Kami bertiga pun akhirnya bertolak dari rumah Vhera menuju hotel tempat kami menginap kemarin. Malam ini adalah malam terakhir kami bisa tidur di hotel, karena waktu bookingnya berakhir. Selain itu, aku tidak akan memperpanjangnya ksrena besok harus masuk kuliah.

"Amang tadi ga jadi beli Hp baru, ya?"

"Walah ... iya, Neng. Amang lupa."

"Dasar si Amang, suruh beli Hp baru aja lupa."

"Iya, Neng. Abisnya gak sabar sih mau main tadi, heheheh ...."

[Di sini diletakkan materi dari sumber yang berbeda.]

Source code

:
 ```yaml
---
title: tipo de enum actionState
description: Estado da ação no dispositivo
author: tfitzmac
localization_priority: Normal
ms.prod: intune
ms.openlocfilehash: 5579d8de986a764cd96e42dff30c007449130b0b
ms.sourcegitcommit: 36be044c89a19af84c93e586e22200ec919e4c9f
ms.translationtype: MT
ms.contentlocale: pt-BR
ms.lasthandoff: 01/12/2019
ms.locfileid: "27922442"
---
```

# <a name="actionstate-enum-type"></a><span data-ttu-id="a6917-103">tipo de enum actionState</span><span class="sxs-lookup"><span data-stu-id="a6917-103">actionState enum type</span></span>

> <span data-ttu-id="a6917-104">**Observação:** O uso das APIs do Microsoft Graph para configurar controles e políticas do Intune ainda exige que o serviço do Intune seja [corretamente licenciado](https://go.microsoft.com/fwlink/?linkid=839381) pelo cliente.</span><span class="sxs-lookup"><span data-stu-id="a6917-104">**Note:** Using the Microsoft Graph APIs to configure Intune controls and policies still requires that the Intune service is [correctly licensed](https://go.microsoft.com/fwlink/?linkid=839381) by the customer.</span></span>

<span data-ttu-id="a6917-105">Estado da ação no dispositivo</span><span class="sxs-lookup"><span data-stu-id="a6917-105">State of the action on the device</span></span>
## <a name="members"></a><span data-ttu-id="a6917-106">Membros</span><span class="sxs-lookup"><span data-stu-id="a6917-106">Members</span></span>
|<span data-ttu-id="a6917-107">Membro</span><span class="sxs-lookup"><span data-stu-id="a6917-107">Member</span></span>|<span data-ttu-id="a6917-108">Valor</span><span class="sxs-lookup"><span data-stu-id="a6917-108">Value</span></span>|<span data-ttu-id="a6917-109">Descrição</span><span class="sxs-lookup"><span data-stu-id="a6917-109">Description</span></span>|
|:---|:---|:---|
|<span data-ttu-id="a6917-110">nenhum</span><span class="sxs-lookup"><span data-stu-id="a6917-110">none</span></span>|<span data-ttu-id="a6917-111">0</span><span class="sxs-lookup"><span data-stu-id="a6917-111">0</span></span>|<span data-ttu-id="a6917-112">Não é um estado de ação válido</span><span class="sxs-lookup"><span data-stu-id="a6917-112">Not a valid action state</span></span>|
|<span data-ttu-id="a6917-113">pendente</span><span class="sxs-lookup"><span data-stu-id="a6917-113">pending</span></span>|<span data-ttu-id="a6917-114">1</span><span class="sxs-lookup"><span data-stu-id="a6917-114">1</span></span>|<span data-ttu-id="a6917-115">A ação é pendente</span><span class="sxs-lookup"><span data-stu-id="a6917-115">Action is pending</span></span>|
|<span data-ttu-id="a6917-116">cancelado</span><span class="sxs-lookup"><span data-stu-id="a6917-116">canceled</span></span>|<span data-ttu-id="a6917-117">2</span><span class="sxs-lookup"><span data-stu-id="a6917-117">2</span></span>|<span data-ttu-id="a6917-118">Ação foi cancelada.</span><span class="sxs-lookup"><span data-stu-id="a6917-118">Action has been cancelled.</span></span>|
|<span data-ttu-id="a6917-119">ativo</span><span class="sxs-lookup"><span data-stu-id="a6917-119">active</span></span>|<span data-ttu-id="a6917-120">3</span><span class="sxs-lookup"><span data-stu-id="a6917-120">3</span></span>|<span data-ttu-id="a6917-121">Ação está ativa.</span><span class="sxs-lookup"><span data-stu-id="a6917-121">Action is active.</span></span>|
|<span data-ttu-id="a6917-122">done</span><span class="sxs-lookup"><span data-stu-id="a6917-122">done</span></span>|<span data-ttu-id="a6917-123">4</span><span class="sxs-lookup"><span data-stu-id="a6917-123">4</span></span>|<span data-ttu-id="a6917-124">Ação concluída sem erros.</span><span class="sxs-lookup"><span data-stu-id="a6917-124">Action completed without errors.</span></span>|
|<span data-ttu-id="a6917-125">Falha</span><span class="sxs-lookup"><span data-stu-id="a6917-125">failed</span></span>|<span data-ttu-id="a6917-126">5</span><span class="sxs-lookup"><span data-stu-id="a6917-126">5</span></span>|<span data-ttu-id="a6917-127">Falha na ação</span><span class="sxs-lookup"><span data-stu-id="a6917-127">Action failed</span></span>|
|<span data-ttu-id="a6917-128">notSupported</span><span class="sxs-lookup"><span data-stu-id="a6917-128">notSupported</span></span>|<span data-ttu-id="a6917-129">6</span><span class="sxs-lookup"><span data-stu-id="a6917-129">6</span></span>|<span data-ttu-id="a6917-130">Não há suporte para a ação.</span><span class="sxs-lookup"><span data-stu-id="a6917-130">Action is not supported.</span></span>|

Aku merebahkan kepalaku di pangkuan Sena. Setiap mau mendekati perpisahan seperti ini, rasanya ada rasa sakit yang datang tiba-tiba. Sakit yang sama seperti yang sudah-sudah, yang mungkin hanya lenyap setelah aku bisa menikah dengannya.

"Sena, Sayang, aku kok gak lihat kamu ngerokok 2 hari ini?"

"Iya, kemarin aku minum obat asma 2 bungkus. Pas ngerokok rasanya lain."

"Alhamdulillah, semoga bisa berhenti selamanya ya, Yang ...."

"Besok kamu kuliah, gih!"

"Iya ... aku juga niatnya besok masuk, Yang. Kalo tidak dosenku bakal lapor kakakku, hihih ...."

"Jangan sering bolos."

"Iya."

10 menit kemudian, kami sampai di tempat parkir hotel. Seperti biasa, setiap kembali dari jalan-jalan di luar kami langsung menjnu ke kamae masing-masing. Rasanya tubuh kami lelah sehingga untuk basa-basi saja rasanya tak sanggup.